**Input for this task**
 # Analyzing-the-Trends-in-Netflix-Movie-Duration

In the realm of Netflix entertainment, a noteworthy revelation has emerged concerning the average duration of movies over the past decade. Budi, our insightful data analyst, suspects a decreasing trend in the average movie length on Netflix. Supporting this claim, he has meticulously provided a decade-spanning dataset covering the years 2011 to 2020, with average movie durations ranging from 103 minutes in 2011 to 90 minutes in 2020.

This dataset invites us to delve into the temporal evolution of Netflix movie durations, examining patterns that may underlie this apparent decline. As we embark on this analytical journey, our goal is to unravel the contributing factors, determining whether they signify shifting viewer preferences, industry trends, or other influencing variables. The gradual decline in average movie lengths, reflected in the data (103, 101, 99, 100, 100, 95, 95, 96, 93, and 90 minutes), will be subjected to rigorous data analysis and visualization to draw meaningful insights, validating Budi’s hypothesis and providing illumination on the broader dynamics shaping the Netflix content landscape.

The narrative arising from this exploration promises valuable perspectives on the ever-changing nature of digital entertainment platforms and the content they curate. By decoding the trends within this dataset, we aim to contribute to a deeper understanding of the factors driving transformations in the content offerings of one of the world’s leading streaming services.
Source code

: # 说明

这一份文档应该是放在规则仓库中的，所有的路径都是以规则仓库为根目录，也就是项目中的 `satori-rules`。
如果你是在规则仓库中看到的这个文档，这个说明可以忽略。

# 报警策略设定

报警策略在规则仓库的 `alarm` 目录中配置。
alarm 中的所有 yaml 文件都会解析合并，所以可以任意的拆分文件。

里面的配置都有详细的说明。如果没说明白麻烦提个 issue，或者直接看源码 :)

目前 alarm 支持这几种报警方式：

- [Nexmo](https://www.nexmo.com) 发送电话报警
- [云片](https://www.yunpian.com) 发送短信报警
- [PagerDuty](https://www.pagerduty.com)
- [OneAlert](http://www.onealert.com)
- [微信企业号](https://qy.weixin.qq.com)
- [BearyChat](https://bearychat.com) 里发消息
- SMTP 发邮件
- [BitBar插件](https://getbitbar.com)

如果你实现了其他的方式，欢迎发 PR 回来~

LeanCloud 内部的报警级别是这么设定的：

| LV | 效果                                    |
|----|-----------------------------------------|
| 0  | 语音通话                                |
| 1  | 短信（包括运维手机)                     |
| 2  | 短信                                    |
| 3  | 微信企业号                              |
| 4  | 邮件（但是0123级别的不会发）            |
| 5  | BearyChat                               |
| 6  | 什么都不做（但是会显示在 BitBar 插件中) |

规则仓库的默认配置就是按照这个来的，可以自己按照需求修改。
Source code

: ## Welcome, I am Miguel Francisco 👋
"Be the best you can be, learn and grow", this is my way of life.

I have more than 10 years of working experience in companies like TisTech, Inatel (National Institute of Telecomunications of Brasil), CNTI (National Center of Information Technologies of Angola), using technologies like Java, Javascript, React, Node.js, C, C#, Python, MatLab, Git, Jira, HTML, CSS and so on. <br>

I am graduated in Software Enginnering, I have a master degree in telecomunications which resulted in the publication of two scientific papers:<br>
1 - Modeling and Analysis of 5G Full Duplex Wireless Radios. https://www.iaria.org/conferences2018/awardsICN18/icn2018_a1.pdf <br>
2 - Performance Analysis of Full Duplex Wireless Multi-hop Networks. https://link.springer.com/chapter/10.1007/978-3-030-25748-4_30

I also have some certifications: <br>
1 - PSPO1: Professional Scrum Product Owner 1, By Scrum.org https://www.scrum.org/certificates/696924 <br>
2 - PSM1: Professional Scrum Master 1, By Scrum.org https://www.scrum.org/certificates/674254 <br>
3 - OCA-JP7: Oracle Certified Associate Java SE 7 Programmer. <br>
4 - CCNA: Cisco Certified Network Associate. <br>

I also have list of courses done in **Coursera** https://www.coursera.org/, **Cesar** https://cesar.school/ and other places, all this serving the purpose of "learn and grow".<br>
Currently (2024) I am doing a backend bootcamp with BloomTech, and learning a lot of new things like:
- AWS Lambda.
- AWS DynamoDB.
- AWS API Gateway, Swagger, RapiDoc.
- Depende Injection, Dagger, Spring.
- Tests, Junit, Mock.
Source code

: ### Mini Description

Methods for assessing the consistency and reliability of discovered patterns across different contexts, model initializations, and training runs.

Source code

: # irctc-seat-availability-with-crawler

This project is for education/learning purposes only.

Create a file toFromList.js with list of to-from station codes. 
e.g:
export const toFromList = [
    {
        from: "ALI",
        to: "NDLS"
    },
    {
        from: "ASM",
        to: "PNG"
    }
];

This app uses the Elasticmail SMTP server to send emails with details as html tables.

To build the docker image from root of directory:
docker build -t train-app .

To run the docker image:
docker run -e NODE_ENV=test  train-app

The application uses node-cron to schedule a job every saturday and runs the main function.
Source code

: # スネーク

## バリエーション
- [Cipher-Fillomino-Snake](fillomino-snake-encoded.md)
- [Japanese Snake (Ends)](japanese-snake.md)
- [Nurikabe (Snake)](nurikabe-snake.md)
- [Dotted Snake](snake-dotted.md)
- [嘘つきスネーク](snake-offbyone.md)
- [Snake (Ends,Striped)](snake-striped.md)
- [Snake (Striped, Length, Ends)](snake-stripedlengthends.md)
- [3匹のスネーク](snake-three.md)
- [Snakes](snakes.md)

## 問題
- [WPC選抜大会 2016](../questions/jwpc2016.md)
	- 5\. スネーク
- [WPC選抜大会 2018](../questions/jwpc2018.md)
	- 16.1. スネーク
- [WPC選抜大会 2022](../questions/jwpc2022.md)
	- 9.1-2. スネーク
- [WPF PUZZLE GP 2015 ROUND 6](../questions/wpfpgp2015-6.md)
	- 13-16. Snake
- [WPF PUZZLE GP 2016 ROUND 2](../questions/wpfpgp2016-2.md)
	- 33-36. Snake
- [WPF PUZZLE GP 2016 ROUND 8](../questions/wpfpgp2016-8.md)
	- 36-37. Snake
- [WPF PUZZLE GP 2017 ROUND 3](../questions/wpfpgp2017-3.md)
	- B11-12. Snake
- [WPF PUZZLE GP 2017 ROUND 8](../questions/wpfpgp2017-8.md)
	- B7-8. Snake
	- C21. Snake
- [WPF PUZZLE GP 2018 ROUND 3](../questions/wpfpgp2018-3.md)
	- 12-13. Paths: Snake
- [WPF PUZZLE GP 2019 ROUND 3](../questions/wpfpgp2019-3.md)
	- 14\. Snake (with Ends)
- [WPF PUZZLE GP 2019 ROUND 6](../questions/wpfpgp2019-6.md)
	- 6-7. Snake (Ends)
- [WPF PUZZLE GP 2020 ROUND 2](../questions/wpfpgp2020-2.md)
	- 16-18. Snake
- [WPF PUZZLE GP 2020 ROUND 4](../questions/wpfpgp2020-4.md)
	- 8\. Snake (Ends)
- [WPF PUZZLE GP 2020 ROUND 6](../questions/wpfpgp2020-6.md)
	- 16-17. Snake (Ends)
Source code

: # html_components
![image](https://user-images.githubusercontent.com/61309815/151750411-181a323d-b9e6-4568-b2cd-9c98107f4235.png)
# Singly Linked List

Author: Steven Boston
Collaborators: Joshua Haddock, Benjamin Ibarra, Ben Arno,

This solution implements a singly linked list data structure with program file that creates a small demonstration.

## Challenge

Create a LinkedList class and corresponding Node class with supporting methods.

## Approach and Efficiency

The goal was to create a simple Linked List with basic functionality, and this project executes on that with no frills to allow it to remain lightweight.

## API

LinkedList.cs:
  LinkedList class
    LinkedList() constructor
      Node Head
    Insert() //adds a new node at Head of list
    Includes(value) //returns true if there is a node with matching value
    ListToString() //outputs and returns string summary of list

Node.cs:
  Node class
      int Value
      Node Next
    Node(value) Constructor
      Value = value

**How to complete this task**
Within the data above, how many lines include the string "image"? Only the number is required.

**Answer section**
3